** Opening INPUT FOR THIS TASK block **
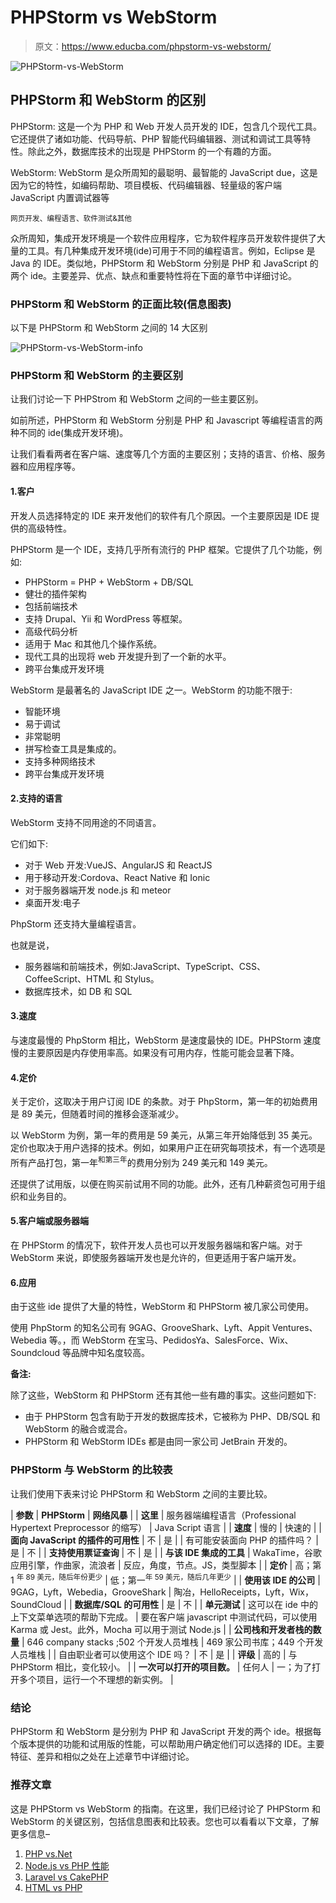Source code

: # PHPStorm vs WebStorm

> 原文：<https://www.educba.com/phpstorm-vs-webstorm/>

![PHPStorm-vs-WebStorm](img/2b497ccf5aa7a7cf028e2ec707cf27bc.png)



## PHPStorm 和 WebStorm 的区别

PHPStorm: 这是一个为 PHP 和 Web 开发人员开发的 IDE，包含几个现代工具。它还提供了诸如功能、代码导航、PHP 智能代码编辑器、测试和调试工具等特性。除此之外，数据库技术的出现是 PHPStorm 的一个有趣的方面。

WebStorm: WebStorm 是众所周知的最聪明、最智能的 JavaScript due，这是因为它的特性，如编码帮助、项目模板、代码编辑器、轻量级的客户端 JavaScript 内置调试器等

<small>网页开发、编程语言、软件测试&其他</small>

众所周知，集成开发环境是一个软件应用程序，它为软件程序员开发软件提供了大量的工具。有几种集成开发环境(ide)可用于不同的编程语言。例如，Eclipse 是 Java 的 IDE。类似地，PHPStorm 和 WebStorm 分别是 PHP 和 JavaScript 的两个 ide。主要差异、优点、缺点和重要特性将在下面的章节中详细讨论。

### PHPStorm 和 WebStorm 的正面比较(信息图表)

以下是 PHPStorm 和 WebStorm 之间的 14 大区别

![PHPStorm-vs-WebStorm-info](img/68ac6392e0b366fe4838cebd6561ab0f.png)



### PHPStorm 和 WebStorm 的主要区别

让我们讨论一下 PHPStrom 和 WebStorm 之间的一些主要区别。

如前所述，PHPStorm 和 WebStorm 分别是 PHP 和 Javascript 等编程语言的两种不同的 ide(集成开发环境)。

让我们看看两者在客户端、速度等几个方面的主要区别；支持的语言、价格、服务器和应用程序等。

#### 1.客户

开发人员选择特定的 IDE 来开发他们的软件有几个原因。一个主要原因是 IDE 提供的高级特性。

PHPStorm 是一个 IDE，支持几乎所有流行的 PHP 框架。它提供了几个功能，例如:

*   PHPStorm = PHP + WebStorm + DB/SQL
*   健壮的插件架构
*   包括前端技术
*   支持 Drupal、Yii 和 WordPress 等框架。
*   高级代码分析
*   适用于 Mac 和其他几个操作系统。
*   现代工具的出现将 web 开发提升到了一个新的水平。
*   跨平台集成开发环境

WebStorm 是最著名的 JavaScript IDE 之一。WebStorm 的功能不限于:

*   智能环境
*   易于调试
*   非常聪明
*   拼写检查工具是集成的。
*   支持多种网络技术
*   跨平台集成开发环境

#### 2.支持的语言

WebStorm 支持不同用途的不同语言。

它们如下:

*   对于 Web 开发:VueJS、AngularJS 和 ReactJS
*   用于移动开发:Cordova、React Native 和 Ionic
*   对于服务器端开发 node.js 和 meteor
*   桌面开发:电子

PhpStorm 还支持大量编程语言。

也就是说，

*   服务器端和前端技术，例如:JavaScript、TypeScript、CSS、CoffeeScript、HTML 和 Stylus。
*   数据库技术，如 DB 和 SQL

#### 3.速度

与速度最慢的 PhpStorm 相比，WebStorm 是速度最快的 IDE。PHPStorm 速度慢的主要原因是内存使用率高。如果没有可用内存，性能可能会显著下降。

#### 4.定价

关于定价，这取决于用户订阅 IDE 的条款。对于 PhpStorm，第一年的初始费用是 89 美元，但随着时间的推移会逐渐减少。

以 WebStorm 为例，第一年的费用是 59 美元，从第三年开始降低到 35 美元。定价也取决于用户选择的技术。例如，如果用户正在研究每项技术，有一个选项是所有产品打包，第一年<sup>和第三年</sup>的费用分别为 249 美元和 149 美元。

还提供了试用版，以便在购买前试用不同的功能。此外，还有几种薪资包可用于组织和业务目的。

#### 5.客户端或服务器端

在 PHPStorm 的情况下，软件开发人员也可以开发服务器端和客户端。对于 WebStorm 来说，即使服务器端开发也是允许的，但更适用于客户端开发。

#### 6.应用

由于这些 ide 提供了大量的特性，WebStorm 和 PHPStorm 被几家公司使用。

使用 PhpStorm 的知名公司有 9GAG、GrooveShark、Lyft、Appit Ventures、Webedia 等。，而 WebStorm 在宝马、PedidosYa、SalesForce、Wix、Soundcloud 等品牌中知名度较高。

**备注:**

除了这些，WebStorm 和 PHPStorm 还有其他一些有趣的事实。这些问题如下:

*   由于 PHPStorm 包含有助于开发的数据库技术，它被称为 PHP、DB/SQL 和 WebStorm 的融合或混合。
*   PHPStorm 和 WebStorm IDEs 都是由同一家公司 JetBrain 开发的。

### PHPStorm 与 WebStorm 的比较表

让我们使用下表来讨论 PHPStorm 和 WebStorm 之间的主要比较。

| **参数** | **PHPStorm** | **网络风暴** |
| **这里** | 服务器端编程语言（Professional Hypertext Preprocessor 的缩写） | Java Script 语言 |
| **速度** | 慢的 | 快速的 |
| **面向 JavaScript 的插件的可用性** | 不 | 是 |
| 有可能安装面向 PHP 的插件吗？ | 是 | 不 |
| **支持使用票证查询** | 不 | 是 |
| **与该 IDE 集成的工具** | WakaTime，谷歌应用引擎，作曲家，流浪者 | 反应，角度，节点。JS，类型脚本 |
| **定价** | 高；第 1 <sup>年 89 美元，随后年份更少</sup> | 低；第一<sup>年 59 美元，随后几年更少</sup> |
| **使用该 IDE 的公司** | 9GAG，Lyft，Webedia，GrooveShark | 陶冶，HelloReceipts，Lyft，Wix，SoundCloud |
| **数据库/SQL 的可用性** | 是 | 不 |
| **单元测试** | 这可以在 ide 中的上下文菜单选项的帮助下完成。 | 要在客户端 javascript 中测试代码，可以使用 Karma 或 Jest。此外，Mocha 可以用于测试 Node.js |
| **公司栈和开发者栈的数量** | 646 company stacks ;502 个开发人员堆栈 | 469 家公司书库；449 个开发人员堆栈 |
| 自由职业者可以使用这个 IDE 吗？ | 不 | 是 |
| **评级** | 高的 | 与 PHPStorm 相比，变化较小。 |
| **一次可以打开的项目数。** | 任何人 | 一；为了打开多个项目，运行一个不理想的新实例。 |

### 结论

PHPStorm 和 WebStorm 是分别为 PHP 和 JavaScript 开发的两个 ide。根据每个版本提供的功能和试用版的性能，可以帮助用户确定他们可以选择的 IDE。主要特征、差异和相似之处在上述章节中详细讨论。

### 推荐文章

这是 PHPStorm vs WebStorm 的指南。在这里，我们已经讨论了 PHPStorm 和 WebStorm 的关键区别，包括信息图表和比较表。您也可以看看以下文章，了解更多信息–

1.  [PHP vs.Net](https://www.educba.com/php-vs-dot-net/)
2.  [Node.js vs PHP 性能](https://www.educba.com/node-js-vs-php-performance/)
3.  [Laravel vs CakePHP](https://www.educba.com/laravel-vs-cakephp/)
4.  [HTML vs PHP](https://www.educba.com/html-vs-php/)






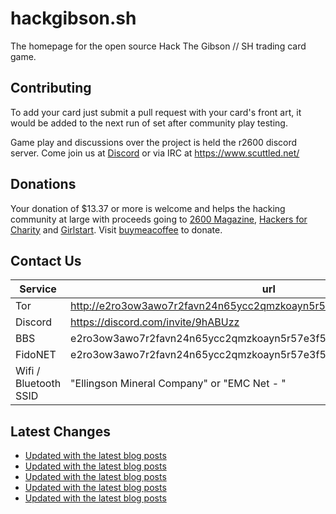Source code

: # hackgibson.sh
The homepage for the open source Hack The Gibson // SH trading card game.


## Contributing

To add your card just submit a pull request with your card's front art, it would be added to the next run of set after community play testing.

Game play and discussions over the project is held the r2600 discord server. Come join us at [Discord](https://discord.com/invite/9hABUzz) or via IRC at https://www.scuttled.net/


## Donations

Your donation of $13.37 or more is welcome and helps the hacking community at large with proceeds going to [2600 Magazine](https://2600.com/), [Hackers for Charity](https://hackersforcharity.org) and [Girlstart](https://girlstart.org).  Visit [buymeacoffee](https://www.buymeacoffee.com/hackgibson.sh) to donate.


## Contact Us

Service | url
-|-
Tor | http://e2ro3ow3awo7r2favn24n65ycc2qmzkoayn5r57e3f56nvjwdcgg32ad.onion
Discord | https://discord.com/invite/9hABUzz
BBS | e2ro3ow3awo7r2favn24n65ycc2qmzkoayn5r57e3f56nvjwdcgg32ad.onion:23
FidoNET | e2ro3ow3awo7r2favn24n65ycc2qmzkoayn5r57e3f56nvjwdcgg32ad.onion:24554
Wifi / Bluetooth SSID | "Ellingson Mineral Company" or "EMC Net - <fidonet address>"

## Latest Changes
<!-- BLOG-POST-LIST:START -->
- [Updated with the latest blog posts](https://github.com/DFW2600/hackgibson.sh/commit/7e3e4ab46b7ba947d9ef9faa6fa9fbb83e160da3)
- [Updated with the latest blog posts](https://github.com/DFW2600/hackgibson.sh/commit/60c527a4588f5cc48334f8a94a53e47d5abdcc19)
- [Updated with the latest blog posts](https://github.com/DFW2600/hackgibson.sh/commit/7a4174e24a301c6326cfd3277cd7a82c89e11747)
- [Updated with the latest blog posts](https://github.com/DFW2600/hackgibson.sh/commit/436a8a06983b8af572fbc99aeeb661671c5d292c)
- [Updated with the latest blog posts](https://github.com/DFW2600/hackgibson.sh/commit/b7b2c8c0fca621b2b01bcb7f97d61c3369cd2d02)
<!-- BLOG-POST-LIST:END -->
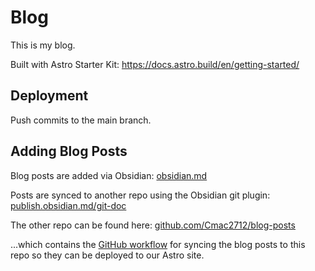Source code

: # Blog

This is my blog.

Built with Astro Starter Kit: https://docs.astro.build/en/getting-started/

## Deployment

Push commits to the main branch.

## Adding Blog Posts

Blog posts are added via Obsidian: [obsidian.md](https://obsidian.md/)

Posts are synced to another repo using the Obsidian git plugin: [publish.obsidian.md/git-doc](https://publish.obsidian.md/git-doc/01+Start+here)

The other repo can be found here: [ github.com/Cmac2712/blog-posts ]( https://github.com/Cmac2712/blog-posts )

...which contains the [GitHub workflow](https://github.com/Cmac2712/blog-posts/blob/main/.github/workflows/blog-posts-import.yml) for syncing the blog posts to this repo so they can be deployed to our Astro site.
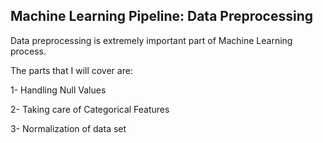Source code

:## Machine Learning Pipeline: Data Preprocessing

Data preprocessing is extremely important part of Machine Learning process.

The parts that I will cover are:

1- Handling Null Values

2- Taking care of Categorical Features

3- Normalization of data set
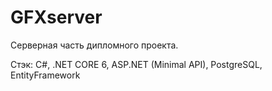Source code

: # GFXserver

Серверная часть дипломного проекта.

Стэк: C#, .NET CORE 6, ASP.NET (Minimal API), PostgreSQL, EntityFramework 
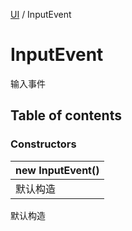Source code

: [UI](../groups/UI.UI.md) / InputEvent

# InputEvent <Badge type="tip" text="Class" /> <Score text="InputEvent" />

输入事件

## Table of contents

### Constructors <Score text="Constructors" /> 
| **new InputEvent**()  |
| :-----|
| 默认构造|

默认构造
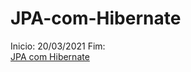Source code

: # JPA-com-Hibernate

Inicio: 20/03/2021 Fim:	
</br>
[JPA com Hibernate](https://www.youtube.com/playlist?list=PLWd_VnthxxLecV572IBOKhJhg-k1HkisY)
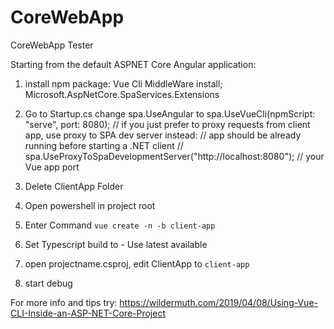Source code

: # CoreWebApp
CoreWebApp Tester



Starting from the default ASPNET Core Angular application:

1. install npm package: Vue Cli MiddleWare
    install; Microsoft.AspNetCore.SpaServices.Extensions
    
2. Go to Startup.cs
  change spa.UseAngular to spa.UseVueCli(npmScript: "serve", port: 8080);
                    // if you just prefer to proxy requests from client app, use proxy to SPA dev server instead:
                    // app should be already running before starting a .NET client
                    // spa.UseProxyToSpaDevelopmentServer("http://localhost:8080"); // your Vue app port
  
3. Delete ClientApp Folder
4. Open powershell in project root
5. Enter Command `vue create -n -b client-app`
6. Set Typescript build to - Use latest available
7. open projectname.csproj, edit ClientApp to `client-app`
8. start debug

For more info and tips try:
https://wildermuth.com/2019/04/08/Using-Vue-CLI-Inside-an-ASP-NET-Core-Project

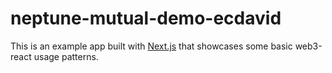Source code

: # neptune-mutual-demo-ecdavid

This is an example app built with [Next.js](https://nextjs.org/) that showcases some basic web3-react usage patterns.
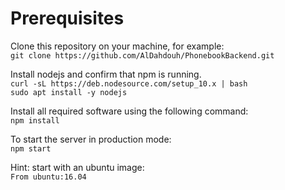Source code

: # Prerequisites

Clone this repository on your machine, for example:<br>
`git clone https://github.com/AlDahdouh/PhonebookBackend.git`

Install nodejs and confirm that npm is running.<br>
`curl -sL https://deb.nodesource.com/setup_10.x | bash` <br>
`sudo apt install -y nodejs`

Install all required software using the following command:<br>
`npm install`

To start the server in production mode: <br>
`npm start`

Hint: start with an ubuntu image:<br>
`From ubuntu:16.04`
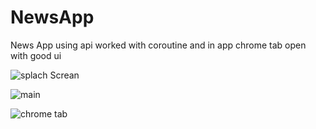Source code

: # NewsApp
News App using api worked with coroutine and in app chrome tab open with good ui


![splach Screan](https://user-images.githubusercontent.com/110117201/185791611-a6b1d792-8068-4458-892a-64dfd251905b.jpeg)

![main](https://user-images.githubusercontent.com/110117201/185791622-72a8c245-6c4c-4937-8d97-47a94e43be77.jpeg)

![chrome tab](https://user-images.githubusercontent.com/110117201/185791627-bbc49d21-8f25-49b7-983a-6349740e8bce.jpeg)
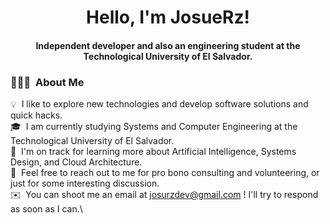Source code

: <h1 align="center">Hello, I'm JosueRz!</h1>
<h4 align="center">Independent developer and also an engineering student at the Technological University of El Salvador.

  
### 👨🏻‍💻 &nbsp;About Me

💡 &nbsp;I like to explore new technologies and develop software solutions and quick hacks.\
🎓 &nbsp;I am currently studying Systems and Computer Engineering at the Technological University of El Salvador.\
🌱 &nbsp;I'm on track for learning more about Artificial Intelligence, Systems Design, and Cloud Architecture.\
💬 &nbsp;Feel free to reach out to me for pro bono consulting and volunteering, or just for some interesting discussion.\
✉️ &nbsp;You can shoot me an email at josurzdev@gmail.com ! I'll try to respond as soon as I can.\


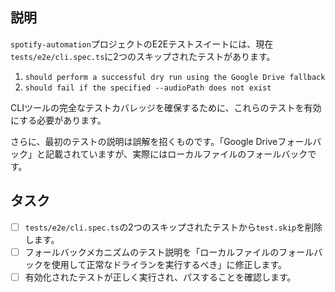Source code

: ## 説明

`spotify-automation`プロジェクトのE2Eテストスイートには、現在`tests/e2e/cli.spec.ts`に2つのスキップされたテストがあります。

1.  `should perform a successful dry run using the Google Drive fallback`
2.  `should fail if the specified --audioPath does not exist`

CLIツールの完全なテストカバレッジを確保するために、これらのテストを有効にする必要があります。

さらに、最初のテストの説明は誤解を招くものです。「Google Driveフォールバック」と記載されていますが、実際にはローカルファイルのフォールバックです。

## タスク

-   [ ] `tests/e2e/cli.spec.ts`の2つのスキップされたテストから`test.skip`を削除します。
-   [ ] フォールバックメカニズムのテスト説明を「ローカルファイルのフォールバックを使用して正常なドライランを実行するべき」に修正します。
-   [ ] 有効化されたテストが正しく実行され、パスすることを確認します。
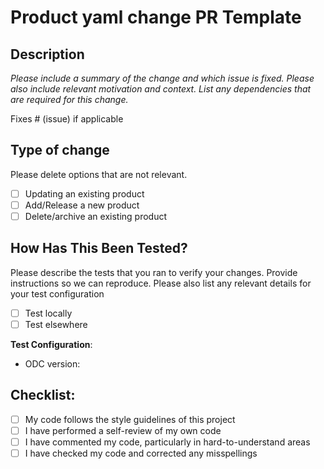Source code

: # Product yaml change PR Template

## Description

*Please include a summary of the change and which issue is fixed. Please also include relevant motivation and context. List any dependencies that are required for this change.*

Fixes # (issue) if applicable

## Type of change

Please delete options that are not relevant.

- [ ] Updating an existing product
- [ ] Add/Release a new product
- [ ] Delete/archive an existing product

## How Has This Been Tested?

Please describe the tests that you ran to verify your changes. Provide instructions so we can reproduce. Please also list any relevant details for your test configuration

- [ ] Test locally
- [ ] Test elsewhere

**Test Configuration**:
* ODC version:

## Checklist:

- [ ] My code follows the style guidelines of this project
- [ ] I have performed a self-review of my own code
- [ ] I have commented my code, particularly in hard-to-understand areas
- [ ] I have checked my code and corrected any misspellings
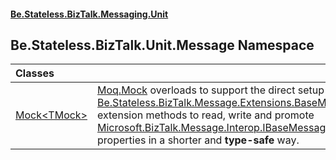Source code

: #### [Be.Stateless.BizTalk.Messaging.Unit](README.md 'README')

## Be.Stateless.BizTalk.Unit.Message Namespace

| Classes | |
| :--- | :--- |
| [Mock&lt;TMock&gt;](Mock_TMock_.md 'Be.Stateless.BizTalk.Unit.Message.Mock<TMock>') | [Moq.Mock](https://docs.microsoft.com/en-us/dotnet/api/Moq.Mock 'Moq.Mock') overloads to support the direct setup of the [Be.Stateless.BizTalk.Message.Extensions.BaseMessage](https://docs.microsoft.com/en-us/dotnet/api/Be.Stateless.BizTalk.Message.Extensions.BaseMessage 'Be.Stateless.BizTalk.Message.Extensions.BaseMessage')'s extension methods to read,             write and promote [Microsoft.BizTalk.Message.Interop.IBaseMessageContext](https://docs.microsoft.com/en-us/dotnet/api/Microsoft.BizTalk.Message.Interop.IBaseMessageContext 'Microsoft.BizTalk.Message.Interop.IBaseMessageContext') properties in a shorter and <b>type-safe</b> way. |

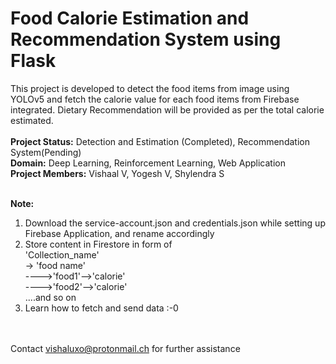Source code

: # Food Calorie Estimation and Recommendation System using Flask
This project is developed to detect the food items from image using YOLOv5 and fetch the calorie value for each food items from Firebase integrated. Dietary Recommendation will be provided as per the total calorie estimated.<br><br>
**Project Status:**  Detection and Estimation (Completed), Recommendation System(Pending)<br>
**Domain:**  Deep Learning, Reinforcement Learning, Web Application<br>
**Project Members:**  Vishaal V, Yogesh V, Shylendra S<br><br>

**Note:** <br>
1. Download the service-account.json and credentials.json while setting up Firebase Application, and rename accordingly <br>
2. Store content in Firestore in form of <br>
   'Collection_name' <br>
   -> 'food name' <br>
   ---->'food1'-->'calorie' <br>
   ---->'food2'-->'calorie' <br>
   ....and so on <br>
3. Learn how to fetch and send data :-0 <br> <br> <br>
   

Contact vishaluxo@protonmail.ch for further assistance

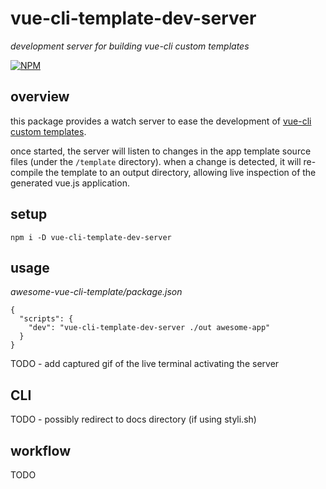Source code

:# vue-cli-template-dev-server

*development server for building vue-cli custom templates*

[![NPM][1]][2]


## overview

this package provides a watch server to ease the development of [vue-cli custom templates][3].

once started, the server will listen to changes in the app template source files (under the `/template` directory).
when a change is detected, it will re-compile the template to an output directory, allowing live inspection of the 
generated vue.js application.


## setup

    npm i -D vue-cli-template-dev-server


## usage

*awesome-vue-cli-template/package.json*

    {
      "scripts": {
        "dev": "vue-cli-template-dev-server ./out awesome-app"
      }
    }

TODO - add captured gif of the live terminal activating the server


## CLI

TODO - possibly redirect to docs directory (if using styli.sh)


## workflow

TODO




[1]: https://img.shields.io/npm/v/vue-cli-template-dev-server.svg?style=flat-square
[2]: https://www.npmjs.com/package/vue-cli-template-dev-server
[3]: https://github.com/vuejs/vue-cli/tree/master#custom-templates
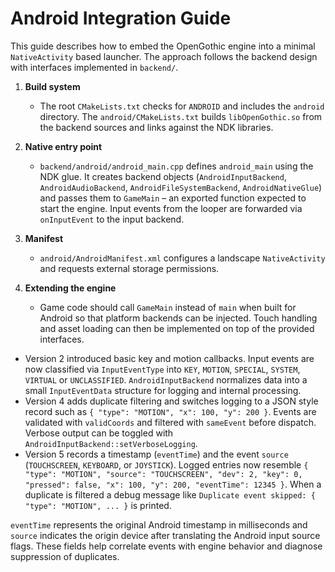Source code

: # Android Integration Guide

This guide describes how to embed the OpenGothic engine into a minimal
`NativeActivity` based launcher. The approach follows the backend design with
interfaces implemented in `backend/`.

1. **Build system**
   - The root `CMakeLists.txt` checks for `ANDROID` and includes the `android`
     directory. The `android/CMakeLists.txt` builds `libOpenGothic.so` from the
     backend sources and links against the NDK libraries.

2. **Native entry point**
   - `backend/android/android_main.cpp` defines `android_main` using the NDK
     glue. It creates backend objects (`AndroidInputBackend`, `AndroidAudioBackend`,
     `AndroidFileSystemBackend`, `AndroidNativeGlue`) and passes them to
     `GameMain` – an exported function expected to start the engine. Input events
     from the looper are forwarded via `onInputEvent` to the input backend.

3. **Manifest**
   - `android/AndroidManifest.xml` configures a landscape `NativeActivity` and
     requests external storage permissions.

4. **Extending the engine**
   - Game code should call `GameMain` instead of `main` when built for Android
     so that platform backends can be injected. Touch handling and asset loading
     can then be implemented on top of the provided interfaces.
  - Version 2 introduced basic key and motion callbacks. Input events are now
    classified via `InputEventType` into `KEY`, `MOTION`, `SPECIAL`, `SYSTEM`,
    `VIRTUAL` or `UNCLASSIFIED`. `AndroidInputBackend` normalizes data into a
    small `InputEventData` structure for logging and internal processing.
  - Version 4 adds duplicate filtering and switches logging to a JSON style
    record such as `{ "type": "MOTION", "x": 100, "y": 200 }`. Events are
    validated with `validCoords` and filtered with `sameEvent` before
    dispatch. Verbose output can be toggled with
    `AndroidInputBackend::setVerboseLogging`.
  - Version 5 records a timestamp (`eventTime`) and the event `source`
    (`TOUCHSCREEN`, `KEYBOARD`, or `JOYSTICK`). Logged entries now resemble
    `{ "type": "MOTION", "source": "TOUCHSCREEN", "dev": 2, "key": 0,
      "pressed": false, "x": 100, "y": 200, "eventTime": 12345 }`. When a
    duplicate is filtered a debug message like
    `Duplicate event skipped: { "type": "MOTION", ... }` is printed.

`eventTime` represents the original Android timestamp in milliseconds and
`source` indicates the origin device after translating the Android input source
flags. These fields help correlate events with engine behavior and diagnose
suppression of duplicates.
** Closing INPUT FOR THIS TASK block **
TO DO |
From the first line through the line with "如前所述，PHPStorm 和 WebStorm", output those lines of the entries above exactly, and nothing else, with the pictures left out.

TASK OUTPUT |
Source code

: # PHPStorm vs WebStorm

> 原文：<https://www.educba.com/phpstorm-vs-webstorm/>

![PHPStorm-vs-WebStorm](img/2b497ccf5aa7a7cf028e2ec707cf27bc.png)



## PHPStorm 和 WebStorm 的区别

PHPStorm: 这是一个为 PHP 和 Web 开发人员开发的 IDE，包含几个现代工具。它还提供了诸如功能、代码导航、PHP 智能代码编辑器、测试和调试工具等特性。除此之外，数据库技术的出现是 PHPStorm 的一个有趣的方面。

WebStorm: WebStorm 是众所周知的最聪明、最智能的 JavaScript due，这是因为它的特性，如编码帮助、项目模板、代码编辑器、轻量级的客户端 JavaScript 内置调试器等

<small>网页开发、编程语言、软件测试&其他</small>

众所周知，集成开发环境是一个软件应用程序，它为软件程序员开发软件提供了大量的工具。有几种集成开发环境(ide)可用于不同的编程语言。例如，Eclipse 是 Java 的 IDE。类似地，PHPStorm 和 WebStorm 分别是 PHP 和 JavaScript 的两个 ide。主要差异、优点、缺点和重要特性将在下面的章节中详细讨论。

### PHPStorm 和 WebStorm 的正面比较(信息图表)

以下是 PHPStorm 和 WebStorm 之间的 14 大区别

![PHPStorm-vs-WebStorm-info](img/68ac6392e0b366fe4838cebd6561ab0f.png)



### PHPStorm 和 WebStorm 的主要区别

让我们讨论一下 PHPStrom 和 WebStorm 之间的一些主要区别。

如前所述，PHPStorm 和 WebStorm 分别是 PHP 和 Javascript 等编程语言的两种不同的 ide(集成开发环境)。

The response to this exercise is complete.